─── Material to process

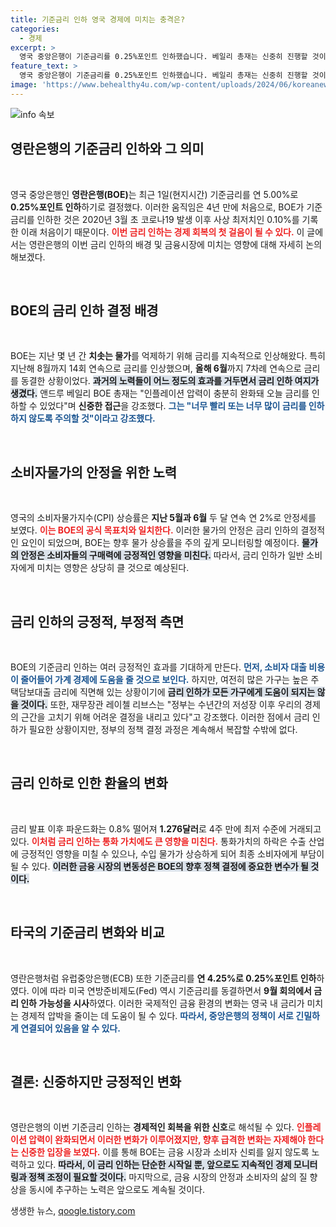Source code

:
 ```yaml
---
title: 기준금리 인하 영국 경제에 미치는 충격은?
categories:
  - 경제
excerpt: >
  영국 중앙은행이 기준금리를 0.25%포인트 인하했습니다. 베일리 총재는 신중히 진행할 것이라며 빠른 금리 인하는 경계했습니다. 경제의 회복 조짐 속, 앞으로의 금융 정책에 주목하세요!
feature_text: >
  영국 중앙은행이 기준금리를 0.25%포인트 인하했습니다. 베일리 총재는 신중히 진행할 것이라며 빠른 금리 인하는 경계했습니다. 경제의 회복 조짐 속, 앞으로의 금융 정책에 주목하세요!
image: 'https://www.behealthy4u.com/wp-content/uploads/2024/06/koreanews.jpg'
---
```


<p><img src="https://www.behealthy4u.com/wp-content/uploads/2024/06/koreanews.jpg" alt="info 속보" /></p>

<h2 data-ke-size="size26">영란은행의 기준금리 인하와 그 의미</h2>

<p data-ke-size="size16">&nbsp;</p>

<p>영국 중앙은행인 <strong>영란은행(BOE)</strong>는 최근 1일(현지시간) 기준금리를 연 5.00%로 <strong>0.25%포인트 인하</strong>하기로 결정했다. 이러한 움직임은 4년 만에 처음으로, BOE가 기준금리를 인하한 것은 2020년 3월 초 코로나19 발생 이후 사상 최저치인 0.10%를 기록한 이래 처음이기 때문이다. <b><span style="color: #ee2323;">이번 금리 인하는 경제 회복의 첫 걸음이 될 수 있다.</span></b> 이 글에서는 영란은행의 이번 금리 인하의 배경 및 금융시장에 미치는 영향에 대해 자세히 논의해보겠다.</p>

<p data-ke-size="size16">&nbsp;</p>

<h2 data-ke-size="size26">BOE의 금리 인하 결정 배경</h2>

<p data-ke-size="size16">&nbsp;</p>

<p>BOE는 지난 몇 년 간 <strong>치솟는 물가</strong>를 억제하기 위해 금리를 지속적으로 인상해왔다. 특히 지난해 8월까지 14회 연속으로 금리를 인상했으며, <strong>올해 6월</strong>까지 7차례 연속으로 금리를 동결한 상황이었다. <b><span style="background-color: #21538527;">과거의 노력들이 어느 정도의 효과를 거두면서 금리 인하 여지가 생겼다.</span></b> 앤드루 베일리 BOE 총재는 "인플레이션 압력이 충분히 완화돼 오늘 금리를 인하할 수 있었다"며 <strong>신중한 접근</strong>을 강조했다. <b><span style="color: #1a5490;">그는 "너무 빨리 또는 너무 많이 금리를 인하하지 않도록 주의할 것"이라고 강조했다.</span></b></p>

<p data-ke-size="size16">&nbsp;</p>

<h2 data-ke-size="size26">소비자물가의 안정을 위한 노력</h2>

<p data-ke-size="size16">&nbsp;</p>

<p>영국의 소비자물가지수(CPI) 상승률은 <strong>지난 5월과 6월</strong> 두 달 연속 연 2%로 안정세를 보였다. <b><span style="color: #ee2323;">이는 BOE의 공식 목표치와 일치한다.</span></b> 이러한 물가의 안정은 금리 인하의 결정적인 요인이 되었으며, BOE는 향후 물가 상승률을 주의 깊게 모니터링할 예정이다. <b><span style="background-color: #21538527;">물가의 안정은 소비자들의 구매력에 긍정적인 영향을 미친다.</span></b> 따라서, 금리 인하가 일반 소비자에게 미치는 영향은 상당히 클 것으로 예상된다.</p>

<p data-ke-size="size16">&nbsp;</p>

<h2 data-ke-size="size26">금리 인하의 긍정적, 부정적 측면</h2>

<p data-ke-size="size16">&nbsp;</p>

<p>BOE의 기준금리 인하는 여러 긍정적인 효과를 기대하게 만든다. <b><span style="color: #1a5490;">먼저, 소비자 대출 비용이 줄어들어 가계 경제에 도움을 줄 것으로 보인다.</span></b> 하지만, 여전히 많은 가구는 높은 주택담보대출 금리에 직면해 있는 상황이기에 <b><span style="background-color: #21538527;">금리 인하가 모든 가구에게 도움이 되지는 않을 것이다.</span></b> 또한, 재무장관 레이첼 리브스는 "정부는 수년간의 저성장 이후 우리의 경제의 근간을 고치기 위해 어려운 결정을 내리고 있다"고 강조했다. 이러한 점에서 금리 인하가 필요한 상황이지만, 정부의 정책 결정 과정은 계속해서 복잡할 수밖에 없다.</p>

<p data-ke-size="size16">&nbsp;</p>

<h2 data-ke-size="size26">금리 인하로 인한 환율의 변화</h2>

<p data-ke-size="size16">&nbsp;</p>

<p>금리 발표 이후 파운드화는 0.8% 떨어져 <strong>1.276달러</strong>로 4주 만에 최저 수준에 거래되고 있다. <b><span style="color: #ee2323;">이처럼 금리 인하는 통화 가치에도 큰 영향을 미친다.</span></b> 통화가치의 하락은 수출 산업에 긍정적인 영향을 미칠 수 있으나, 수입 물가가 상승하게 되어 최종 소비자에게 부담이 될 수 있다. <b><span style="background-color: #21538527;">이러한 금융 시장의 변동성은 BOE의 향후 정책 결정에 중요한 변수가 될 것이다.</span></b></p>

<p data-ke-size="size16">&nbsp;</p>

<h2 data-ke-size="size26">타국의 기준금리 변화와 비교</h2>

<p data-ke-size="size16">&nbsp;</p>

<p>영란은행처럼 유럽중앙은행(ECB) 또한 기준금리를 <strong>연 4.25%로 0.25%포인트 인하</strong>하였다. 이에 따라 미국 연방준비제도(Fed) 역시 기준금리를 동결하면서 <strong>9월 회의에서 금리 인하 가능성을 시사</strong>하였다. 이러한 국제적인 금융 환경의 변화는 영국 내 금리가 미치는 경제적 압박을 줄이는 데 도움이 될 수 있다. <b><span style="color: #1a5490;">따라서, 중앙은행의 정책이 서로 긴밀하게 연결되어 있음을 알 수 있다.</span></b></p>

<p data-ke-size="size16">&nbsp;</p>

<h2 data-ke-size="size26">결론: 신중하지만 긍정적인 변화</h2>

<p data-ke-size="size16">&nbsp;</p>

<p>영란은행의 이번 기준금리 인하는 <strong>경제적인 회복을 위한 신호</strong>로 해석될 수 있다. <b><span style="color: #ee2323;">인플레이션 압력이 완화되면서 이러한 변화가 이루어졌지만, 향후 급격한 변화는 자제해야 한다는 신중한 입장을 보였다.</span></b> 이를 통해 BOE는 금융 시장과 소비자 신뢰를 잃지 않도록 노력하고 있다. <b><span style="background-color: #21538527;">따라서, 이 금리 인하는 단순한 시작일 뿐, 앞으로도 지속적인 경제 모니터링과 정책 조정이 필요할 것이다.</span></b> 마지막으로, 금융 시장의 안정과 소비자의 삶의 질 향상을 동시에 추구하는 노력은 앞으로도 계속될 것이다.</p>
생생한 뉴스, <a href="https://qoogle.tistory.com" rel="dofollow">qoogle.tistory.com</a>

──────

## Work instruction
Lines holding "https" in the listing above: report how many there are, with the number alone.

## Answer section
3